Statistical differences between sex, age, BMI, injury type and affected disc were analyzed using chi-squared tests (X²). The significance level was set at p < 0.05. H₀ was rejected if X² calculated > X² of table. Data analysis was performed using Graph Pad Prism 7 software (GraphPad Inc., La Jolla, CA).

Results

A total of 1,000 patients were attended in 9 years and 2 months. Treatment was success (ΔVAS ≥ 4) in 731 and failed (ΔVAS < 4) in 269 patients, being 73.1% and 26.9% respectively (Table 1), which represents approximately a success of ¾ (Figure 1). They were 496 men and 504 women, who treatment success was in 364 and 367 patients respectively. This treatment acts as men as well as women (Table 2). Proportionally there was not different by sex (Figure 2). Their ages were ranging from 11 to 90-years-old. Patients were classified by decades. Decade which has more patients is 61-70 (27.2%), while 11-20 (1.3%), decades has the lowest ones. At each decade were registered patients whose treatment was success. There is not difference in treatment success by age (Table 3), at each decade the proportion of relieved patients was similar (Figure 3). Injuries in young people are principally due to mechanical impact as result of sport practice or automobilist accident, while in old people they are due to a degenerative process own of the age; but interestingly old people recover faster than the youngest. Treatment success also was analyzed by BMI. The majority are ranked in normal, preobese and mild obesity (90.7%). Severity thinness, moderate thinness and mild thinness are the classes with lower reports (9.3%). There is difference in treatment success by BMI (Table 4), since each denomination shows different proportion of relieved patients (Figure 4). BMI is the only parameter which treatment fails when we analyzed each one of the categories; it is obvious because obesity is a risk factor to develop LBP.

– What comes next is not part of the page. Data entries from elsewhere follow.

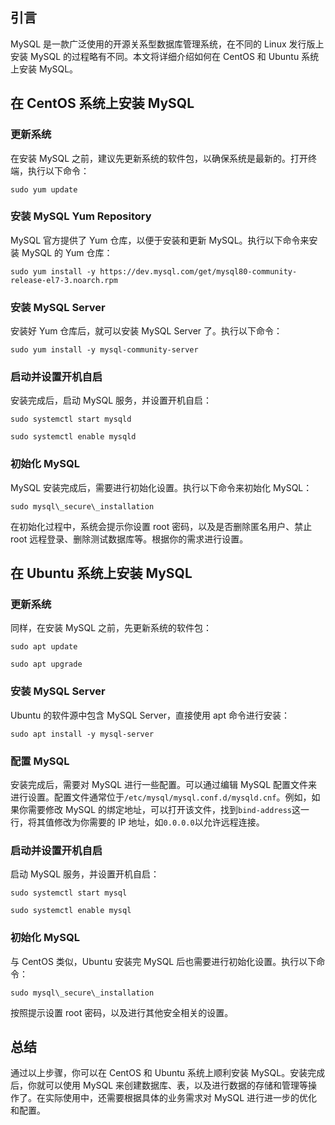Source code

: ﻿

## 引言

MySQL 是一款广泛使用的开源关系型数据库管理系统，在不同的 Linux 发行版上安装 MySQL 的过程略有不同。本文将详细介绍如何在 CentOS 和 Ubuntu 系统上安装 MySQL。

## 在 CentOS 系统上安装 MySQL

### 更新系统

在安装 MySQL 之前，建议先更新系统的软件包，以确保系统是最新的。打开终端，执行以下命令：



```
sudo yum update
```

### 安装 MySQL Yum Repository

MySQL 官方提供了 Yum 仓库，以便于安装和更新 MySQL。执行以下命令来安装 MySQL 的 Yum 仓库：



```
sudo yum install -y https://dev.mysql.com/get/mysql80-community-release-el7-3.noarch.rpm
```

### 安装 MySQL Server

安装好 Yum 仓库后，就可以安装 MySQL Server 了。执行以下命令：



```
sudo yum install -y mysql-community-server
```

### 启动并设置开机自启

安装完成后，启动 MySQL 服务，并设置开机自启：



```
sudo systemctl start mysqld

sudo systemctl enable mysqld
```

### 初始化 MySQL

MySQL 安装完成后，需要进行初始化设置。执行以下命令来初始化 MySQL：



```
sudo mysql\_secure\_installation
```

在初始化过程中，系统会提示你设置 root 密码，以及是否删除匿名用户、禁止 root 远程登录、删除测试数据库等。根据你的需求进行设置。

## 在 Ubuntu 系统上安装 MySQL

### 更新系统

同样，在安装 MySQL 之前，先更新系统的软件包：



```
sudo apt update

sudo apt upgrade
```

### 安装 MySQL Server

Ubuntu 的软件源中包含 MySQL Server，直接使用 apt 命令进行安装：



```
sudo apt install -y mysql-server
```

### 配置 MySQL

安装完成后，需要对 MySQL 进行一些配置。可以通过编辑 MySQL 配置文件来进行设置。配置文件通常位于`/etc/mysql/mysql.conf.d/mysqld.cnf`。例如，如果你需要修改 MySQL 的绑定地址，可以打开该文件，找到`bind-address`这一行，将其值修改为你需要的 IP 地址，如`0.0.0.0`以允许远程连接。

### 启动并设置开机自启

启动 MySQL 服务，并设置开机自启：



```
sudo systemctl start mysql

sudo systemctl enable mysql
```

### 初始化 MySQL

与 CentOS 类似，Ubuntu 安装完 MySQL 后也需要进行初始化设置。执行以下命令：



```
sudo mysql\_secure\_installation
```

按照提示设置 root 密码，以及进行其他安全相关的设置。

## 总结

通过以上步骤，你可以在 CentOS 和 Ubuntu 系统上顺利安装 MySQL。安装完成后，你就可以使用 MySQL 来创建数据库、表，以及进行数据的存储和管理等操作了。在实际使用中，还需要根据具体的业务需求对 MySQL 进行进一步的优化和配置。
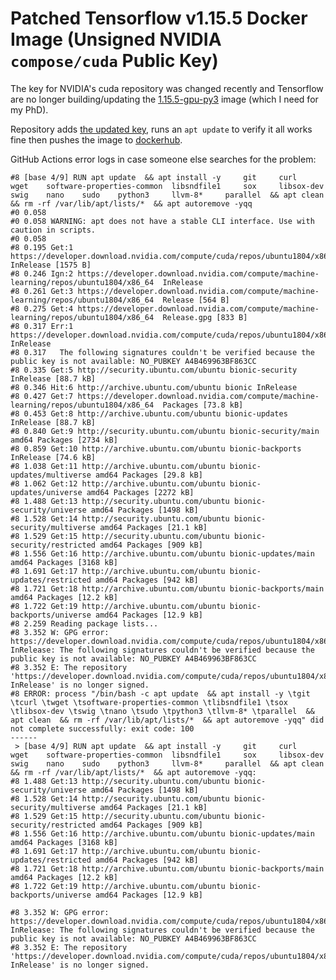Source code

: # Patched Tensorflow v1.15.5 Docker Image (Unsigned NVIDIA `compose/cuda` Public Key)

The key for NVIDIA's cuda repository was changed recently and Tensorflow are no longer 
building/updating the [1.15.5-gpu-py3](https://hub.docker.com/layers/tensorflow/tensorflow/tensorflow/1.15.5-gpu-py3/images/sha256-7ad742cbb2c77a40d0996ec08345dff54fe25f39428486e5f41c69db04b6d17b?context=explore) 
image (which I need for my PhD).

Repository adds [the updated key](https://developer.download.nvidia.com/compute/cuda/repos/ubuntu1804/x86_64/), runs an `apt update` to verify it all works fine then pushes the image to [dockerhub](https://hub.docker.com/repository/docker/dijksterhuis/tensorflow-1.15.5-pub-key-update).

GitHub Actions error logs in case someone else searches for the problem:
```
#8 [base 4/9] RUN apt update  && apt install -y 	git 	curl 	wget 	software-properties-common 	libsndfile1 	sox 	libsox-dev 	swig 	nano 	sudo 	python3 	llvm-8* 	parallel  && apt clean  && rm -rf /var/lib/apt/lists/*  && apt autoremove -yqq
#0 0.058 
#0 0.058 WARNING: apt does not have a stable CLI interface. Use with caution in scripts.
#0 0.058 
#8 0.195 Get:1 https://developer.download.nvidia.com/compute/cuda/repos/ubuntu1804/x86_64  InRelease [1575 B]
#8 0.246 Ign:2 https://developer.download.nvidia.com/compute/machine-learning/repos/ubuntu1804/x86_64  InRelease
#8 0.261 Get:3 https://developer.download.nvidia.com/compute/machine-learning/repos/ubuntu1804/x86_64  Release [564 B]
#8 0.275 Get:4 https://developer.download.nvidia.com/compute/machine-learning/repos/ubuntu1804/x86_64  Release.gpg [833 B]
#8 0.317 Err:1 https://developer.download.nvidia.com/compute/cuda/repos/ubuntu1804/x86_64  InRelease
#8 0.317   The following signatures couldn't be verified because the public key is not available: NO_PUBKEY A4B469963BF863CC
#8 0.335 Get:5 http://security.ubuntu.com/ubuntu bionic-security InRelease [88.7 kB]
#8 0.346 Hit:6 http://archive.ubuntu.com/ubuntu bionic InRelease
#8 0.427 Get:7 https://developer.download.nvidia.com/compute/machine-learning/repos/ubuntu1804/x86_64  Packages [73.8 kB]
#8 0.453 Get:8 http://archive.ubuntu.com/ubuntu bionic-updates InRelease [88.7 kB]
#8 0.840 Get:9 http://security.ubuntu.com/ubuntu bionic-security/main amd64 Packages [2734 kB]
#8 0.859 Get:10 http://archive.ubuntu.com/ubuntu bionic-backports InRelease [74.6 kB]
#8 1.038 Get:11 http://archive.ubuntu.com/ubuntu bionic-updates/multiverse amd64 Packages [29.8 kB]
#8 1.062 Get:12 http://archive.ubuntu.com/ubuntu bionic-updates/universe amd64 Packages [2272 kB]
#8 1.488 Get:13 http://security.ubuntu.com/ubuntu bionic-security/universe amd64 Packages [1498 kB]
#8 1.528 Get:14 http://security.ubuntu.com/ubuntu bionic-security/multiverse amd64 Packages [21.1 kB]
#8 1.529 Get:15 http://security.ubuntu.com/ubuntu bionic-security/restricted amd64 Packages [909 kB]
#8 1.556 Get:16 http://archive.ubuntu.com/ubuntu bionic-updates/main amd64 Packages [3168 kB]
#8 1.691 Get:17 http://archive.ubuntu.com/ubuntu bionic-updates/restricted amd64 Packages [942 kB]
#8 1.721 Get:18 http://archive.ubuntu.com/ubuntu bionic-backports/main amd64 Packages [12.2 kB]
#8 1.722 Get:19 http://archive.ubuntu.com/ubuntu bionic-backports/universe amd64 Packages [12.9 kB]
#8 2.259 Reading package lists...
#8 3.352 W: GPG error: https://developer.download.nvidia.com/compute/cuda/repos/ubuntu1804/x86_64  InRelease: The following signatures couldn't be verified because the public key is not available: NO_PUBKEY A4B469963BF863CC
#8 3.352 E: The repository 'https://developer.download.nvidia.com/compute/cuda/repos/ubuntu1804/x86_64  InRelease' is no longer signed.
#8 ERROR: process "/bin/bash -c apt update  && apt install -y \tgit \tcurl \twget \tsoftware-properties-common \tlibsndfile1 \tsox \tlibsox-dev \tswig \tnano \tsudo \tpython3 \tllvm-8* \tparallel  && apt clean  && rm -rf /var/lib/apt/lists/*  && apt autoremove -yqq" did not complete successfully: exit code: 100
------
 > [base 4/9] RUN apt update  && apt install -y 	git 	curl 	wget 	software-properties-common 	libsndfile1 	sox 	libsox-dev 	swig 	nano 	sudo 	python3 	llvm-8* 	parallel  && apt clean  && rm -rf /var/lib/apt/lists/*  && apt autoremove -yqq:
#8 1.488 Get:13 http://security.ubuntu.com/ubuntu bionic-security/universe amd64 Packages [1498 kB]
#8 1.528 Get:14 http://security.ubuntu.com/ubuntu bionic-security/multiverse amd64 Packages [21.1 kB]
#8 1.529 Get:15 http://security.ubuntu.com/ubuntu bionic-security/restricted amd64 Packages [909 kB]
#8 1.556 Get:16 http://archive.ubuntu.com/ubuntu bionic-updates/main amd64 Packages [3168 kB]
#8 1.691 Get:17 http://archive.ubuntu.com/ubuntu bionic-updates/restricted amd64 Packages [942 kB]
#8 1.721 Get:18 http://archive.ubuntu.com/ubuntu bionic-backports/main amd64 Packages [12.2 kB]
#8 1.722 Get:19 http://archive.ubuntu.com/ubuntu bionic-backports/universe amd64 Packages [12.9 kB]

#8 3.352 W: GPG error: https://developer.download.nvidia.com/compute/cuda/repos/ubuntu1804/x86_64  InRelease: The following signatures couldn't be verified because the public key is not available: NO_PUBKEY A4B469963BF863CC
#8 3.352 E: The repository 'https://developer.download.nvidia.com/compute/cuda/repos/ubuntu1804/x86_64  InRelease' is no longer signed.
```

Results analysis also was done according: injury type and affected discs' position. We found 1,541 lesions distributed heterogeneously over the 1,000 patients. Thus, each patient has in average 1.5 injury. The most common lesion is the protrusion (50.4%), then bulge (36.4%) and finally the worst injury, the extrusion (13.2%). There is not difference in treatment success when we analyzed lesion type (Table 5), proportion of relieved patients is approximately of ¾ (Figure 5). As expected, lumbar discs have the highest cases (79%), followed by cervical (13.5%) and finally thoracic discs (7.5%) due to protective effect of the ribs. Treatment has the same effect in all the damaged discs (Table 6), since each disc shows similar proportion of relieved patients (Figure 6). Finally, we analyzed the injuries quantity per patient and found 62 patients without defined lesion but they were still presenting pain probably due to an inflammatory process. 490 (49%) patients presented only one injury, while in the most extreme cases there were four patients who had 6 lesions (0.4%). Even so our treatment works as well in 0 injuries as in 6 ones. When we multiply injury quantity per injury numbers and then add together, the result is 1,541 injuries (Table 7). Also relieve proportion in treatment success was of a 75% approximately (Figure 7).

Discussion

The purpose of this report was to teach a treatment to reduce LBP, improve quotidian activities and as possible avoids surgery. This is the first work which reports an effectiveness of 73% using a mixed strategy which combines physiotherapy, allopathic and homeopathic as complementary approaches. Other strengths of this method are excellent recruitment, high treatment compliance, acceptable levels of retention rates, high participant satisfaction, and the most important no associated serious or adverse events.

The total group of patients with LBP (1,000) is heterogeneous and was classified by sex, age and BMI; while injuries (1,541) were classified into damage type (extrusion, protrusion and bulge) in each of one of discs (cervical, thoracic and lumbar), and finally, injuries' number per patient. As said before, treatment's aim is reducing pain and as possible avoid surgery, we did not propose improve any injury; hence in several cases NMR studies showed no injury's improvement after treatment, but these patients reported a pain reduction. However, all participants were attended when they had a new episode of LBP.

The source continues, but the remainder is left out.